Each line of the data that includes "projects" must be copied.
***** GIVEN INFORMATION *****
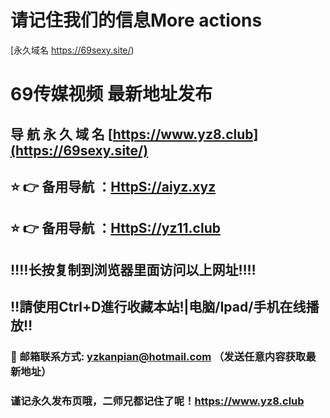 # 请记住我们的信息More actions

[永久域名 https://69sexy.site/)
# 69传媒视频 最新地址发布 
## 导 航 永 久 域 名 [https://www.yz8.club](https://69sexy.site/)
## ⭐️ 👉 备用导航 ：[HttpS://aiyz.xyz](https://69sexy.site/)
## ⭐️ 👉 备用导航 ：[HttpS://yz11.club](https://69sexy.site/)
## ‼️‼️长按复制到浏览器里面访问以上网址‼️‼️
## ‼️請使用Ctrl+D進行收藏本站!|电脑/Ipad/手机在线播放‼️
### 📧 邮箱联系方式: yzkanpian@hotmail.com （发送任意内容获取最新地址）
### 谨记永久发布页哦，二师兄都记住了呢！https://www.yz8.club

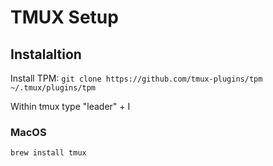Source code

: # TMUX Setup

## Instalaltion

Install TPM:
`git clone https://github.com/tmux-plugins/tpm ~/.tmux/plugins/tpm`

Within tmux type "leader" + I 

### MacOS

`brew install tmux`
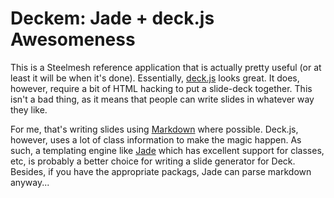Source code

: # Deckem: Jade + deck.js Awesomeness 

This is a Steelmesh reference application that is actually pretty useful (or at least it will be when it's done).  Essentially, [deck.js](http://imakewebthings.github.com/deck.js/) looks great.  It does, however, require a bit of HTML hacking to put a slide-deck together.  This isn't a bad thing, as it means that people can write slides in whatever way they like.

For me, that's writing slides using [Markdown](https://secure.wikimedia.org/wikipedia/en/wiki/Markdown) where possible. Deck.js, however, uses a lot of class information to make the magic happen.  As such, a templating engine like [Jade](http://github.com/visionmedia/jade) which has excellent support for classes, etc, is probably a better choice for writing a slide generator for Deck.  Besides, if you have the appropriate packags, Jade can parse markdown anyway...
*****
***** GIVEN INFORMATION *****
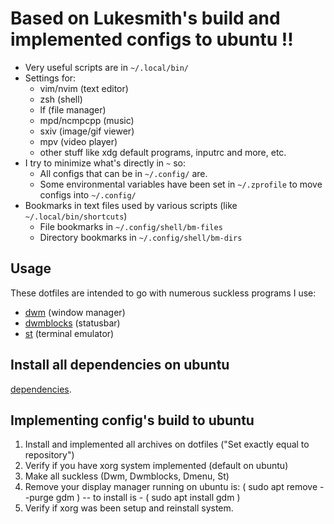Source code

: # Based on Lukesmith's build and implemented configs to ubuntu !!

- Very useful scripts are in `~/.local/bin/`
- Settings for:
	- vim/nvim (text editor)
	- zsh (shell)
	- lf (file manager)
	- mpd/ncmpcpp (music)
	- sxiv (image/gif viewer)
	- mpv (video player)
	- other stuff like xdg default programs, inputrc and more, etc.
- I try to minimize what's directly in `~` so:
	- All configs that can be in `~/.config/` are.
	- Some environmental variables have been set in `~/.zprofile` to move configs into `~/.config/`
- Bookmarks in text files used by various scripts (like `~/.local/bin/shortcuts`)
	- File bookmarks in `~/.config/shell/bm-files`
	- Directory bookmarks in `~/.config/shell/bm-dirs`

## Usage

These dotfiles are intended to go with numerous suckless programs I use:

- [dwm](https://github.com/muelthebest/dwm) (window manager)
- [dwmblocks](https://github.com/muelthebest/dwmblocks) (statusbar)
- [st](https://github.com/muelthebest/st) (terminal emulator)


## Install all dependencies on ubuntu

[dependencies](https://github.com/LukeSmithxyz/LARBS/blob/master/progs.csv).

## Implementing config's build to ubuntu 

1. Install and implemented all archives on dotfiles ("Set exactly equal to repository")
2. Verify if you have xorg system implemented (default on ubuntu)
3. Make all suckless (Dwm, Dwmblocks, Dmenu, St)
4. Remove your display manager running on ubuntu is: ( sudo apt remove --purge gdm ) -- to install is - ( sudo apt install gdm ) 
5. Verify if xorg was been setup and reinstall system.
*****
***** GIVEN INFORMATION *****
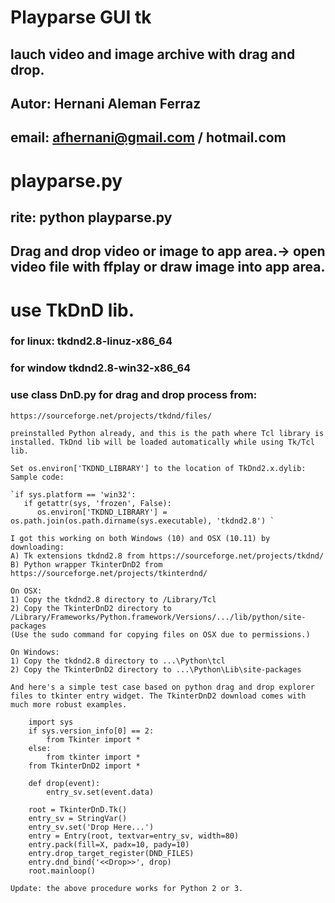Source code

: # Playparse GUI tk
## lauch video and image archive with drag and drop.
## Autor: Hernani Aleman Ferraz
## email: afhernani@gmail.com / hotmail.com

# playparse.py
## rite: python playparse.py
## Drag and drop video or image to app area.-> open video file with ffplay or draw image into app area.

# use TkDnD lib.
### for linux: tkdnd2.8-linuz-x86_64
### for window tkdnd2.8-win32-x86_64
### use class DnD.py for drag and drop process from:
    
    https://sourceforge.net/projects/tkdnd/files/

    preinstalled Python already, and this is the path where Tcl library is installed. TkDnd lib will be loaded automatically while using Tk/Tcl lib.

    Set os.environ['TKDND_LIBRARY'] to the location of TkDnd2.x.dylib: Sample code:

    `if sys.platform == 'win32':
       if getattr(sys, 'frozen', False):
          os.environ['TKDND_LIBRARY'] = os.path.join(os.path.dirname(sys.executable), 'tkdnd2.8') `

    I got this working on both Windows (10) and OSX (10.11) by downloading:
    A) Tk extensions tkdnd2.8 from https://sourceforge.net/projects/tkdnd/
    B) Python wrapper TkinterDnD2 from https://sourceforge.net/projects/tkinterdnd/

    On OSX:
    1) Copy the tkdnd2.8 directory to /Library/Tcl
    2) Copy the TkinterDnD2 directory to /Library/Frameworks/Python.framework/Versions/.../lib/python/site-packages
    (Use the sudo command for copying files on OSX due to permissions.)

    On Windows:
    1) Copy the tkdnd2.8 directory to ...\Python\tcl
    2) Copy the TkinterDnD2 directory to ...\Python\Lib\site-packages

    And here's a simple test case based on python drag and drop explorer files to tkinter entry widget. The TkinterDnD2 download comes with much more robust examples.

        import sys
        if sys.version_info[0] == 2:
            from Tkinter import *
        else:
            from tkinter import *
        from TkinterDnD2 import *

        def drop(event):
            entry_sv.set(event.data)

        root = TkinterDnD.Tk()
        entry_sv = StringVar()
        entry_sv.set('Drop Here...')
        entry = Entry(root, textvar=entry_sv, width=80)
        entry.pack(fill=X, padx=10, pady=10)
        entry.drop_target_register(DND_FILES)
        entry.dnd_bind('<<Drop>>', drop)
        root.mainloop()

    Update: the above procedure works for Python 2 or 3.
*****
*ANSWER*
    https://sourceforge.net/projects/tkdnd/files/
    A) Tk extensions tkdnd2.8 from https://sourceforge.net/projects/tkdnd/
    B) Python wrapper TkinterDnD2 from https://sourceforge.net/projects/tkinterdnd/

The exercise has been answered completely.